- Exercise material:
***

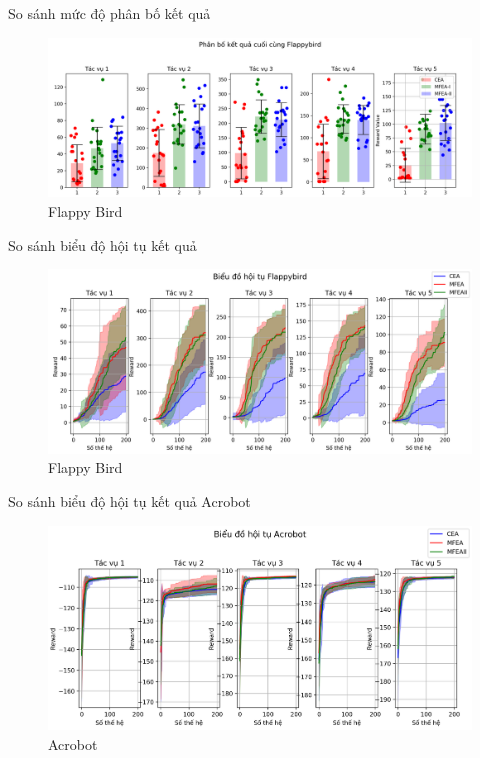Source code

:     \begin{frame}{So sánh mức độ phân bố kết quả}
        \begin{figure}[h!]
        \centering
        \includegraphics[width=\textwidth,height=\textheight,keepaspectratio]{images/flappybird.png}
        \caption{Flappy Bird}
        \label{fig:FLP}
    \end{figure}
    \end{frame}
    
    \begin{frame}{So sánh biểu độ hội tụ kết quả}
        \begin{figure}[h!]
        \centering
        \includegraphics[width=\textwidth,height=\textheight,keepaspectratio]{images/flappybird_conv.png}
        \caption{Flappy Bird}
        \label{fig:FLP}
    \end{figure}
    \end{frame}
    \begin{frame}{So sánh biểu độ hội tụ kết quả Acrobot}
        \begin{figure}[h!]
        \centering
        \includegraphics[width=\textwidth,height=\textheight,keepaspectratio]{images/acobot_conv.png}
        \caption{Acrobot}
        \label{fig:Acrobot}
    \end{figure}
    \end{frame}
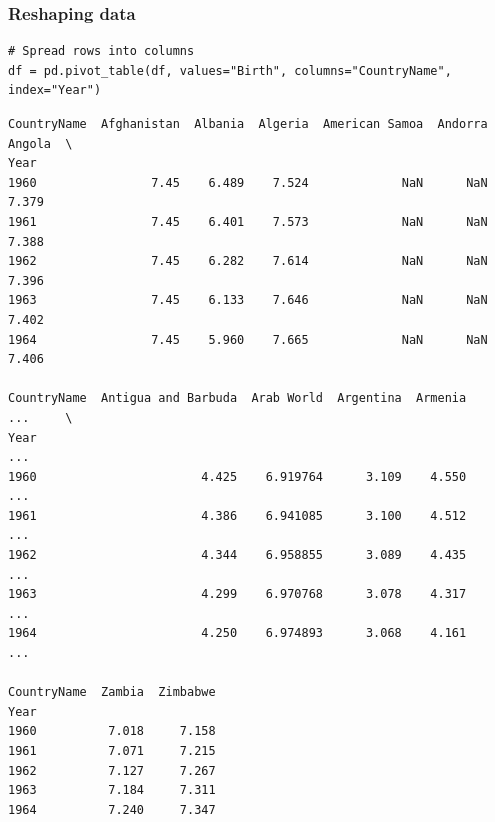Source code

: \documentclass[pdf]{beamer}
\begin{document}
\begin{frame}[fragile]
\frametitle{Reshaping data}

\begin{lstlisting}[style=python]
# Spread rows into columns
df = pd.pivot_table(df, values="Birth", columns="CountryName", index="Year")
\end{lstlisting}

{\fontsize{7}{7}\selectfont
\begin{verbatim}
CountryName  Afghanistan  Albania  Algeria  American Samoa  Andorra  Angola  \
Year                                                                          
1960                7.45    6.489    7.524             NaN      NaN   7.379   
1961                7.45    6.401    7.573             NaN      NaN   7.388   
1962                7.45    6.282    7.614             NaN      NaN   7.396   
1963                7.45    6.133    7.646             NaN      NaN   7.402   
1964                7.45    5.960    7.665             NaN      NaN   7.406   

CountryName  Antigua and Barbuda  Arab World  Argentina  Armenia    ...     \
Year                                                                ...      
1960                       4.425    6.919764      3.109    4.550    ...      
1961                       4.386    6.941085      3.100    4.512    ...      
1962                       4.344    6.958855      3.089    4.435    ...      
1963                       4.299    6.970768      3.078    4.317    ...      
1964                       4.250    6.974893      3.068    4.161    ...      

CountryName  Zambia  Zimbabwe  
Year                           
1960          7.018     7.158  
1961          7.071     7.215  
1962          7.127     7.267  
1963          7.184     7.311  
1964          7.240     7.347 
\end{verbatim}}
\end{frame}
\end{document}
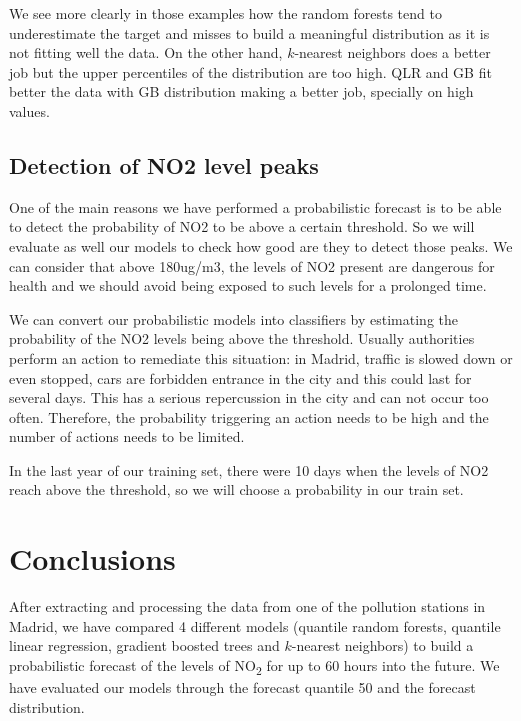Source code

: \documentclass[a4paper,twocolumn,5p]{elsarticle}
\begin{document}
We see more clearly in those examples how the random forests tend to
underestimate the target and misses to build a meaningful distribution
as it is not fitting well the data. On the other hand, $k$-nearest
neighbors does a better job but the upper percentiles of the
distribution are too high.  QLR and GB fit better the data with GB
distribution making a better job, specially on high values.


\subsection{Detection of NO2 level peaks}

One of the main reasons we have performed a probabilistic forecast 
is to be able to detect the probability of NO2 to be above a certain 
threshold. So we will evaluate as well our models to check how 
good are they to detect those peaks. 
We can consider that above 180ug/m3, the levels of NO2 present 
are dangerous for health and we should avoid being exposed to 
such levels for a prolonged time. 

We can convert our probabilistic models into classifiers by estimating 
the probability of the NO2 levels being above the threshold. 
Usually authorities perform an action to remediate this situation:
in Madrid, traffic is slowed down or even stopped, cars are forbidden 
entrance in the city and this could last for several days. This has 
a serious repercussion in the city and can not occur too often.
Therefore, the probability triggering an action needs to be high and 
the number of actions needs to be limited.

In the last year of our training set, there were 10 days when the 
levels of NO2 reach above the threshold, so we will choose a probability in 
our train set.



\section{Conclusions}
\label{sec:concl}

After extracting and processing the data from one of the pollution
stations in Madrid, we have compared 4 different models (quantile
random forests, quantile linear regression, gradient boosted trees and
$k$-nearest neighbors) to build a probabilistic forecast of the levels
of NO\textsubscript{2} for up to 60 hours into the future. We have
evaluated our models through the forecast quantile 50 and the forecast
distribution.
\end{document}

***

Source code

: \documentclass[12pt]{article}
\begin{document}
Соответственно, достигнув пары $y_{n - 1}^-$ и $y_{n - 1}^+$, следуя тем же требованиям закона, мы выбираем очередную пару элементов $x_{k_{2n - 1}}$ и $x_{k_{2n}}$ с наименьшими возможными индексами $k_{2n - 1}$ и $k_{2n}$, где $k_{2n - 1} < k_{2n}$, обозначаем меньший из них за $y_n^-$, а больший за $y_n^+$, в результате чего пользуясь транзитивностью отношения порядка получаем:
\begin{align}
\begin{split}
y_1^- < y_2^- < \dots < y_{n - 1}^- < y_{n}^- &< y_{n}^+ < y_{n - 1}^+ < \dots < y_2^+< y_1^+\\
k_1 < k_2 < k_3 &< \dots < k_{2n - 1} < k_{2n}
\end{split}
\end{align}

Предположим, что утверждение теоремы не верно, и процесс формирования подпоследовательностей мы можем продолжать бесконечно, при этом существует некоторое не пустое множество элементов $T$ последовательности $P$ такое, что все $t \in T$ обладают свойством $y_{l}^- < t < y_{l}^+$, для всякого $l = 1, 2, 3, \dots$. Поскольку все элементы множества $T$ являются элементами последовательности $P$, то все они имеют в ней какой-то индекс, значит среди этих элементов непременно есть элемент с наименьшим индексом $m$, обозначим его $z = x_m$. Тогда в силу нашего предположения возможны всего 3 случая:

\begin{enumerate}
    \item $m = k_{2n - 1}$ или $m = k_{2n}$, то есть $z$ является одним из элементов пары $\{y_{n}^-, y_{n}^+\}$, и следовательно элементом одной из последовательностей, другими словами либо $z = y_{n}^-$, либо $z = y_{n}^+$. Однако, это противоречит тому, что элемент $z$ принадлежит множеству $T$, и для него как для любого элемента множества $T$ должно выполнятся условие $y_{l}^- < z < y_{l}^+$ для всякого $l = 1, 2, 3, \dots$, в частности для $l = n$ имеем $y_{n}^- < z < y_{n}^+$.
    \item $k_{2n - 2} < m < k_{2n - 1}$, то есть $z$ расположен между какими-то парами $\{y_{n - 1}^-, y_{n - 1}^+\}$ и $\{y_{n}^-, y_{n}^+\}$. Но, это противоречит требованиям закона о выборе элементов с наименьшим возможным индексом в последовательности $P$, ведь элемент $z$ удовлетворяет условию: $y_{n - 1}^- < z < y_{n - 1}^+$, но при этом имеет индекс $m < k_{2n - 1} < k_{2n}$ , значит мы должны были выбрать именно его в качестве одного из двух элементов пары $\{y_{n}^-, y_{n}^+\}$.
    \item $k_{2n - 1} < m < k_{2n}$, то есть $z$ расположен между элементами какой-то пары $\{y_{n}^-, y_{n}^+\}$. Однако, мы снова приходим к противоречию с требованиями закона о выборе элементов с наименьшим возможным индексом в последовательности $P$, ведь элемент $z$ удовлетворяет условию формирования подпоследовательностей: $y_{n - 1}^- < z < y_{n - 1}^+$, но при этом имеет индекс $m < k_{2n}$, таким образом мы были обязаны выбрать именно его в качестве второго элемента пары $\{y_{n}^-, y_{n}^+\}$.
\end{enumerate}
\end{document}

***

- Exercise requirements: In the preceding material, find each line holding the word "have" and copy it out.

- Answer area:
One of the main reasons we have performed a probabilistic forecast 
stations in Madrid, we have compared 4 different models (quantile
of NO\textsubscript{2} for up to 60 hours into the future. We have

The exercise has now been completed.